Ever since crude prices crashed from their June 2014 highs oil investors have been desperately searching for signs that the oil market might have finally bottomed.
Let's examine two signs that the worst could indeed be over for the oil industry: a bottoming in domestic oil rigs, and tentative plans by low-cost oil producers to restart drilling soon. More importantly, learn why EOG Resources (EOG -4.73%) and Pioneer Natural Resources (PXD -1.84%) might be among the two oil producers best situated to take maximum advantage of this potential recovery in crude prices.
A bottoming in rig counts could signal a floor in domestic oil prices
U.S. rig counts have collapsed by about 50% in the past year, but the rate of decline has leveled off as oil prices have recovered. What's more, in recent weeks several oil companies have begun to indicate that they might be prepared to start drilling again, and soon.

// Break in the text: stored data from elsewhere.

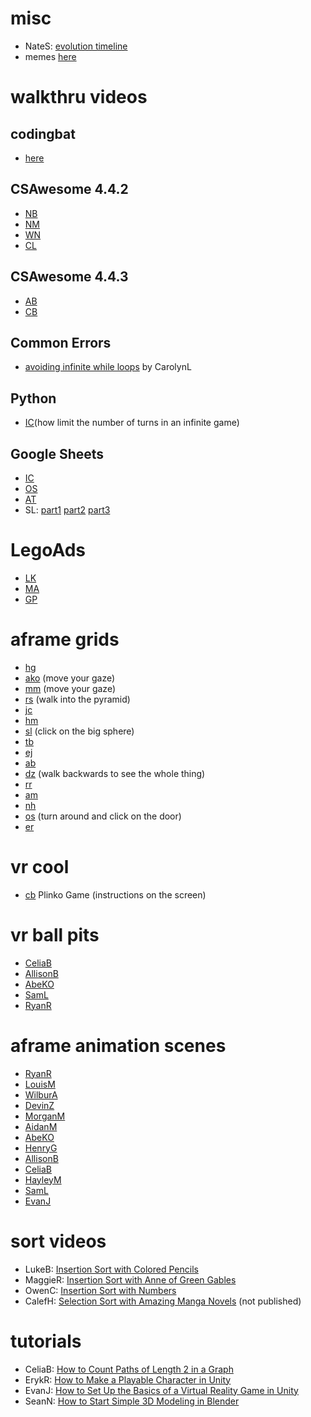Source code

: # misc
- NateS: [evolution timeline](https://editor.p5js.org/22SattNa@wcsu.net/full/kwSohC4pB)
- memes [here](https://docs.google.com/presentation/d/1Pao96MuDSH8_V0rOnxUuu72U1hlWOhXRMiMBzVeoscU/edit?usp=sharing)

# walkthru videos

## codingbat
- [here](https://github.com/woodstockcs/codingbat-walkthrus/blob/master/README.md)

## CSAwesome 4.4.2
- [NB](https://drive.google.com/file/d/1wTBFQDgMQo_TSMvXOjTujUmuBkJgWQLZ/view)
- [NM](https://www.youtube.com/watch?v=Rd64mv7Xg_k&feature=youtu.be)
- [WN](https://www.youtube.com/watch?v=4HxwcuBdFwc&feature=youtu.be)
- [CL](https://www.youtube.com/watch?v=4tlJv85Je8E)

## CSAwesome 4.4.3
- [AB](https://www.youtube.com/watch?v=yIZc4H1AH1I&feature=youtu.be)
- [CB](https://www.youtube.com/watch?v=miUEeoLeTYA&feature=youtu.be)

## Common Errors
- [avoiding infinite while loops](https://youtu.be/BZhBDsmRq4U) by CarolynL

## Python
- [IC](https://drive.google.com/file/d/1hLPxT8hFbnhw3qQmFZ8qTdxpsxDgL1YM/view?usp=sharing)(how limit the number of turns in an infinite game)

## Google Sheets
- [IC](https://youtu.be/QGom0fboLJ4)
- [OS](https://youtu.be/NaL6DfR5hUs)
- [AT](https://youtu.be/nIL9T3BhnmM)
- SL: [part1](https://youtu.be/bke1wnkZHmg) [part2](https://youtu.be/pqA9ahocXeI) [part3](https://youtu.be/jZfeodjtSLQ)
 
# LegoAds
- [LK](https://editor.p5js.org/22kowali/sketches/B-QoTsjvQ)
- [MA](https://editor.p5js.org/24abrama/sketches/ruBDPT4l4)
- [GP](https://editor.p5js.org/24picogr/sketches/tbm1JxiEY)

# aframe grids
- [hg](https://codehs.com/share/5ZTowSUEQqiNtbdCyag8)
- [ako](https://codehs.com/share/ewEc6pOPRvGjX2pOUQnH) (move your gaze)
- [mm](https://codehs.com/share/zRERnNMu3lnbHp9nLeCu) (move your gaze)
- [rs](https://codehs.com/share/U92QFgj5ijAdjNDN3w5y) (walk into the pyramid)
- [jc](https://codehs.com/share/jdsG8CLfH2ppsXLw3AY1)
- [hm](https://codehs.com/share/3f1WwM5ThdmvPiE22UJ5)
- [sl](https://codehs.com/share/dK6R2tHJkkVAWPmsFzmd) (click on the big sphere)
- [tb](https://codehs.com/share/8wsxuehDQmbAdmKDYokr)
- [ej](https://codehs.com/share/VowMyLlhsI1jEEV6uQTQ)
- [ab](https://codehs.com/share/zjXHQuwwsWmAUVY6knFY)
- [dz](https://codehs.com/editor/html/2582089/1657334/index.html) (walk backwards to see the whole thing)
- [rr](https://codehs.com/editor/html/2588003/1657332/index.html)
- [am](https://codehs.com/editor/html/2578548/1657338/index.html)
- [nh](https://codehs.com/editor/html/2584590/1657333/index.html)
- [os](https://codehs.com/abacus/share/mAcG1LYzf1njKzKSvgAK) (turn around and click on the door)
- [er](https://codehs.com/abacus/share/New_Sandbox_Program_AVxIql)

# vr cool
- [cb](https://codehs.com/share/vOItR3PtDDasaNQeZ1CS) Plinko Game (instructions on the screen)

# vr ball pits
- [CeliaB](https://codehs.com/editor/html/2518992/1722215/index.html)
- [AllisonB](https://codehs.com/editor/html/2518966/1722214/index.html)
- [AbeKO](https://codehs.com/editor/html/2519060/1657336/index.html)
- [SamL](https://codehs.com/editor/html/2516720/1686445/index.html)
- [RyanR](https://codehs.com/editor/html/2549113/1657332/index.html)

# aframe animation scenes
- [RyanR](https://codehs.com/editor/html/456751/1657332/index.html)
- [LouisM](https://codehs.com/editor/html/456751/1686449/index.html)
- [WilburA](https://codehs.com/editor/html/456751/1686459/index.html)
- [DevinZ](https://codehs.com/editor/html/456751/1657334/index.html)
- [MorganM](https://codehs.com/editor/html/456751/1657328/index.html)
- [AidanM](https://codehs.com/editor/html/456751/1657338/index.html)
- [AbeKO](https://codehs.com/editor/html/456751/1657336/index.html)
- [HenryG](https://codehs.com/editor/html/456751/1657329/index.html)
- [AllisonB](https://codehs.com/editor/html/456751/1722214/index.html)
- [CeliaB](https://codehs.com/editor/html/456751/1722215/index.html)
- [HayleyM](https://codehs.com/editor/html/456751/1686458/index.html)
- [SamL](https://codehs.com/editor/html/456751/1686445/index.html)
- [EvanJ](https://codehs.com/editor/html/456751/1686455/index.html)

# sort videos
- LukeB: [Insertion Sort with Colored Pencils](https://youtu.be/bhjNLhmkcIg)
- MaggieR: [Insertion Sort with Anne of Green Gables](https://www.youtube.com/watch?v=I0QYrDYmz3k)
- OwenC: [Insertion Sort with Numbers](https://www.youtube.com/watch?v=_2YvohxHFbs)
- CalefH: [Selection Sort with Amazing Manga Novels](https://drive.google.com/file/d/1XcjGR97hqDS4brEOZ8y-1TO1jOQNR2yg/view) (not published)

# tutorials
- CeliaB: [How to Count Paths of Length 2 in a Graph](https://docs.google.com/presentation/d/1agp9PP69UU3M_lo-W9A1bC_9xNF0F-NSTKAmdxfSkZE/edit#slide=id.p)
- ErykR: [How to Make a Playable Character in Unity](https://docs.google.com/presentation/d/16o6TMDycsq5t5kI4YFqCAGGQvvy5NBRPB_W8ZQNEpzE/edit?ts=5e567d18#slide=id.p)
- EvanJ: [How to Set Up the Basics of a Virtual Reality Game in Unity](https://docs.google.com/document/d/1Y8Obwy3S8cHacWn1EjdwZd23f8CvBdpyLr6Mlp_hPDM/edit)
- SeanN: [How to Start Simple 3D Modeling in Blender](https://docs.google.com/document/d/14ynSmVJ3MLAl7x7cXPBnYic_x3A9l-kFH3zg9H7OS9Y/edit?ts=5e6252c2)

For example, EOG Resources has said it is willing to restart drilling as soon as oil prices stabilize around $65 per barrel -- recently, West Texas Intermediate, the American oil standard, is trading at $61 per barrel -- and Pioneer Natural Resources has indicated that it plans to increase its horizontal rig count by 20 between July 2015 and the end of the first-quarter of 2016. Meanwhile, Carrizo Oil & Gas, Devon Energy, and Chesapeake Energy Corp. have all recently raised their 2015 production estimates, indicating they may see the recovery in crude prices as genuine.
According to James Williams, president of energy consultant WTRG Economics in London, Ark., "This is an indicator that we're nearing the end of the bust. ... What we're going to see now are mixed signals from the different basins as we near the bottom of the cycle."
Oil prices are notoriously difficult to predict in the short term, so Mr. Williams' statement must be taken with a grain of salt. However, EOG and Pioneer do have certain competitive advantages that make them excellent long-term oil investments, particularly if the oil recovery proves lasting.
Sharp focus on cost optimization
In the past few years, as oil prices remained consistently high, many oil producers fell into the trap of overspending in an effort to raise output at any cost. EOG and Pioneer have proven exceptions to this trend, focusing instead on improving their drilling techniques and lowering per-well drilling costs.
This is why, on a rate of return basis, in several key basins EOG is actually more profitable at $65 per barrel oil in 2015 than it was in 2012 at $95 per barrel.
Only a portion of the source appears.